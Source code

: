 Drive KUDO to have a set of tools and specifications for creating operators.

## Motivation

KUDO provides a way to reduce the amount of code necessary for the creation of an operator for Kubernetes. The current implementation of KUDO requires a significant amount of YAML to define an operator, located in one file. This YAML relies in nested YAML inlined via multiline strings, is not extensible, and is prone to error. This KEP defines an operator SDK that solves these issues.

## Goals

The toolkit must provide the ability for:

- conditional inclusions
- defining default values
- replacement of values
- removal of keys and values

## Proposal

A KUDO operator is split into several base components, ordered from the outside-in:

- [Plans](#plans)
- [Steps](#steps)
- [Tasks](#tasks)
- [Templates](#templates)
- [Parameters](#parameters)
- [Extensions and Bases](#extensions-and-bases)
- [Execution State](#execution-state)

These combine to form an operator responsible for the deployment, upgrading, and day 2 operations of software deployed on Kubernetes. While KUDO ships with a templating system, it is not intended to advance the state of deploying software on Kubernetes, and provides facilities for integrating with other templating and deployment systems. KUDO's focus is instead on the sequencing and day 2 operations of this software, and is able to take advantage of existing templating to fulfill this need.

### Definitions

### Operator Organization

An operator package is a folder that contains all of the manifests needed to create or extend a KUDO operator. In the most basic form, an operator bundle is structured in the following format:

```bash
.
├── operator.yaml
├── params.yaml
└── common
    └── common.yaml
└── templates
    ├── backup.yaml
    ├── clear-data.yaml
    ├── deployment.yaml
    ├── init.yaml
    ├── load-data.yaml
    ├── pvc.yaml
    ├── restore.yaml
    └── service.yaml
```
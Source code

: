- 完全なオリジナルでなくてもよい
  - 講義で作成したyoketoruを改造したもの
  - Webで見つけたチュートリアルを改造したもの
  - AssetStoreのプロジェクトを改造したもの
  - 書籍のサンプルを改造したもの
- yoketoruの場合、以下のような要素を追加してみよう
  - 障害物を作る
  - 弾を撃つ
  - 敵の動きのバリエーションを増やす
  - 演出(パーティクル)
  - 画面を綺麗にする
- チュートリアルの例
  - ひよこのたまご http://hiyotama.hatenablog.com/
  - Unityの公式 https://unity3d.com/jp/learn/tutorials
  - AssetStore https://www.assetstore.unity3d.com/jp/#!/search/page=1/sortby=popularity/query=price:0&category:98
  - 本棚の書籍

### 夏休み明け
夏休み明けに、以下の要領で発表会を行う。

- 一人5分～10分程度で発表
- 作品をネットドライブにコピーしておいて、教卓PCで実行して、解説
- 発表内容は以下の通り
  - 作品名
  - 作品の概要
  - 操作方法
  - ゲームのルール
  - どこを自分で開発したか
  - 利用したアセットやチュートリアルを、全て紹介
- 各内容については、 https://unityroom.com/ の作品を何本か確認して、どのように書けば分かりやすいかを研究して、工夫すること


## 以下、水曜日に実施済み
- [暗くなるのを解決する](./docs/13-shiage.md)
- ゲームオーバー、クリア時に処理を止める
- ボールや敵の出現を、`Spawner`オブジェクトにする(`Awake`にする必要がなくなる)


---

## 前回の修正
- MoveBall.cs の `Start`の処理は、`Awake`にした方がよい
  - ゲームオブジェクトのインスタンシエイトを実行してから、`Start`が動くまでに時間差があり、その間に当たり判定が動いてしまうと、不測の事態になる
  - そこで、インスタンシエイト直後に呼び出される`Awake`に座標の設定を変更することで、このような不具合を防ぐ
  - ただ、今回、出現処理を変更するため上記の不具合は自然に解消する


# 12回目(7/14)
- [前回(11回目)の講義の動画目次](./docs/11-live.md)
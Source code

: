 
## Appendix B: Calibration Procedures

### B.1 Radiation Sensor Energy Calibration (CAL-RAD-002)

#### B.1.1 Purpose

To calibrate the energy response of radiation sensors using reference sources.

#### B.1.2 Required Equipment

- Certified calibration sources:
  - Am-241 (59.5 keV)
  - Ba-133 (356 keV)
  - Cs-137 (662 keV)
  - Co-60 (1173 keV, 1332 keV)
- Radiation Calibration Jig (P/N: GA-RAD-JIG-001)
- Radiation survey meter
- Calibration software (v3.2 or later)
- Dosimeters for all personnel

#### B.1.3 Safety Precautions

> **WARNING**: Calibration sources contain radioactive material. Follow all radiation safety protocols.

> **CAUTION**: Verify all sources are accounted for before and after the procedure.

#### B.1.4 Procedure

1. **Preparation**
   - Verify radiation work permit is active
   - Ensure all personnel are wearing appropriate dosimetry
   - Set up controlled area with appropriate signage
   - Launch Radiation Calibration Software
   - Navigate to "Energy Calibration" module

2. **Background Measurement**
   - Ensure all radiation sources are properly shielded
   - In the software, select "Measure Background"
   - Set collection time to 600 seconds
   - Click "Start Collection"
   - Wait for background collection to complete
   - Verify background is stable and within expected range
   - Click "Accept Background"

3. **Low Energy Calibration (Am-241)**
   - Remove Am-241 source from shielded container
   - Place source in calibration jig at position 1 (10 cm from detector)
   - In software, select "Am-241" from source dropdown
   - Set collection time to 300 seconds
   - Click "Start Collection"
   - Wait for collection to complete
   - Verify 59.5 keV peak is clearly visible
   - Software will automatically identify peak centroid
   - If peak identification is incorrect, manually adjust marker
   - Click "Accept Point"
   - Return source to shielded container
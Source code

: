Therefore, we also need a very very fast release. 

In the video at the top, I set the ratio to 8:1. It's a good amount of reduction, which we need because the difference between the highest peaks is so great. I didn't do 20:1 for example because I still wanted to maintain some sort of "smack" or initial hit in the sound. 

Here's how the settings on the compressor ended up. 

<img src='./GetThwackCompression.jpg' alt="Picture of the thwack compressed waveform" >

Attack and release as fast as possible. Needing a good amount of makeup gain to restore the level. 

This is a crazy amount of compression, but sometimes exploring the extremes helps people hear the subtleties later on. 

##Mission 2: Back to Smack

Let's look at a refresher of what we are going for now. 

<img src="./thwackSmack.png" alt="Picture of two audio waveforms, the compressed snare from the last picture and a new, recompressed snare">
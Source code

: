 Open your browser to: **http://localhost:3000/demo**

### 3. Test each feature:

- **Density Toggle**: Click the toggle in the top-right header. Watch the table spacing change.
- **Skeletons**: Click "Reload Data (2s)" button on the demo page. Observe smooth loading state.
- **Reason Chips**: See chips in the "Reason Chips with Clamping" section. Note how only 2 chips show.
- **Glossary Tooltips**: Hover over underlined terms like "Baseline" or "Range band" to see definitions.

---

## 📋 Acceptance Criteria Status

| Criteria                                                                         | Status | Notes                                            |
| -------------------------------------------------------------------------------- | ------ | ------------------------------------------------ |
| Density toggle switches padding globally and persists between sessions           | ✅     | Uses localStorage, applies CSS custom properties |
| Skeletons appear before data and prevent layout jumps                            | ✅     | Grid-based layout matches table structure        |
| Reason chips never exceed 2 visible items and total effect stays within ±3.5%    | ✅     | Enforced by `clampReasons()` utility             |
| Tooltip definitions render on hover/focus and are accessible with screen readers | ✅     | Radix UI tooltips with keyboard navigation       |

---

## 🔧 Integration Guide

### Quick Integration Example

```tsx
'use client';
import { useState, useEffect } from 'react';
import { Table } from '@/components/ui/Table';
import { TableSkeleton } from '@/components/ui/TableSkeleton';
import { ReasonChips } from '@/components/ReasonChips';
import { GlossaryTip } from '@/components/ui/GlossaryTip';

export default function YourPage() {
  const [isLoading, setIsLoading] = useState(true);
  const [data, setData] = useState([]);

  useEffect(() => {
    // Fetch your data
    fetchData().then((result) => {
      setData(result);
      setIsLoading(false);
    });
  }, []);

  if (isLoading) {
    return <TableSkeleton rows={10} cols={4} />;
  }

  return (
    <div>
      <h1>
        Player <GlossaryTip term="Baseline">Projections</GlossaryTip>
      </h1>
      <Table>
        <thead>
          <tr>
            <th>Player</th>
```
☆ ☆ ☆ ☆ ☆ ☆ ☆
▸ What the task asks:
Exactly as they stand, set down the lines from the top of the data through the line with "## Motivation".

▸ Output for this task:
Source code

: Drive KUDO to have a set of tools and specifications for creating operators.

## Motivation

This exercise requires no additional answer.